Case ID: f3d_772/html/1099-01.html
Source: Caselaw Access Project
Author: {"author": "HAMILTON, Circuit Judge.", "license": "Public Domain", "url": "https://static.case.law/"}
Date Created: 2024-08-24T03:29:51.129683

UNITED STATES of America, Plaintiff-Appellee, v. Deborah Ahmad BEY, Defendant-Appellant.
    No. 13-2810.
    United States Court of Appeals, Seventh Circuit.
    Argued July 8, 2014.
    Decided Dec. 2, 2014.
    Ryan P. Fayhee, Attorney, Office of the United States Attorney, Chicago, IL, for Plaintiff-Appellee.
    Harvey Eugene Taylor, Jr., Attorney, St. Louis, MO, for Defendant-Appellant.
    
      Before WOOD, Chief Judge, and BAUER and HAMILTON, Circuit Judges.
   HAMILTON, Circuit Judge.

Deborah Ahmad Bey appeals her 2010 conviction for failing to surrender to prison authorities. She contends her conviction was based on evidence of a privileged and inadmissible attorney-client communication telling her when she had been ordered to report for prison. We have not addressed this issue in a precedential opinion before. We follow our colleagues in other circuits and hold that the lawyer’s communication of the’s surrender date was not a privileged communication. See, e.g., United States v. Gray, 876 F.2d 1411, 1415 (9th Cir.1989); United States v. Innella, 821 F.2d 1566, 1567 (11th Cir.1987). We therefore affirm.

Factual and Procedural Background

This appeal has its roots in Bey’s 2006 conviction for making false statements in a bankruptcy proceeding. Bey received a below-guidelines sentence of three months in prison. She appealed that conviction, prompting a cross-appeal by the government. We affirmed her conviction but agreed with the government that the sentence was too low and remanded for resentencing. See United States v. Bey, 244 Fed.Appx. 57, 59 (7th Cir.2007). The Supreme Court granted certiorari and remanded for reconsideration in light of Gall v. United States, 552 U.S. 38, 128 S.Ct. 586, 169 L.Ed.2d 445 (2007). 553 U.S. 1016, 128 S.Ct. 2089, 170 L.Ed.2d 814 (2008). We concluded that our earlier decision was not affected by Gall. United States v. Bey, 289 Fed.Appx. 954, 955 (7th Cir.2008), and the Supreme Court then denied certiorari. 555 U.S. 1203, 129 S.Ct. 1393, 173 L.Ed.2d 643 (2009).

When the parties returned to the district court in 2008, the court resentenced Bey to 24 months in prison. The court ordered her to self-surrender. The district judge twice changed Bey’s surrender date. After the second extension in October 2008, Bey’s lawyer, Kent Anderson, mailed her a one-page letter enclosing the court’s order resetting her surrender date to December. When Bey did not surrender, an arrest warrant was issued. After eluding federal agents for a year, she was arrested and charged with knowingly failing to surrender to serve her sentence. See 18 U.S.C. § 3146(a)(2).

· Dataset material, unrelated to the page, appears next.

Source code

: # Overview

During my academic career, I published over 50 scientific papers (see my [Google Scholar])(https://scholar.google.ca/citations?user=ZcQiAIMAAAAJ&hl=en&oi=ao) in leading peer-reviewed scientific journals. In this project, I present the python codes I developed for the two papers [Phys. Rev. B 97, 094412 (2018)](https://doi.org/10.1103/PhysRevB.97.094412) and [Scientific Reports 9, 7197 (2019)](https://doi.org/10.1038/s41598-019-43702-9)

Bey moved to dismiss her indictment and to suppress evidence that attorney Anderson notified her of the December self-surrender date because, she asserted, it was a privileged communication. Judge Shadur denied the motion in a concise and persuasive order explaining that a lawyer’s message telling a defendant when she must appear to comply with a court order is not protected by the attorney client privilege. The order noted that our circuit had not decided the issue but others had, citing United States v. Kinsella, 545 F.Supp.2d 148, 155-56 (D.Maine 2008), which collected applicable case law.

The parties proceeded to a bench trial before Judge Coleman. Bey appeared pro se. During the trial Bey objected to testimony from Anderson about any conversations they had and to the admission his letter to Bey in October 2008. Judge Coleman agreed with Judge Shadur on the privilege issue and overruled the objection, allowed Anderson to give limited testimony, and after redacting part of the letter admitted three sentences from it. Anderson testified that he wrote the letter on October 3, 2008 and sent it to Bey. The three admitted sentences from the letter said: “I have enclosed a copy of Judge Andersen’s order changing the date for you to" report to prison. You are now supposed to report to prison or the local Marshal’s office on December 8, 2008. * * * Please contact me if you have any questions or concerns regarding your appeal.” The enclosed order directed Bey to “surrender to the institution designated by the Bureau of Prisons on December 8, 2008.”

The court convicted Bey of knowingly failing to surrender for service of her sentence in violation of 18 U.S.C. § 3146(a)(2). The court sentenced her to 26 months in prison. Because she had already served that much time, she was released immediately. Bey now appeals her conviction.

Analysis

The only issue on appeal is whether the lawyer’s letter to Bey was protected by the attorney-client privilege, so that neither it nor his testimony about the letter shpuld have been admitted at trial. Bey correctly notes that 18 U.S.C. § 3146(a)(2) punishes only those who “knowingly” fail to surrender. Disclosure of the letter and related testimony, Bey concludes, unjustifiably invaded the privilege to prove a critical element of her offense — knowledge of her surrender date.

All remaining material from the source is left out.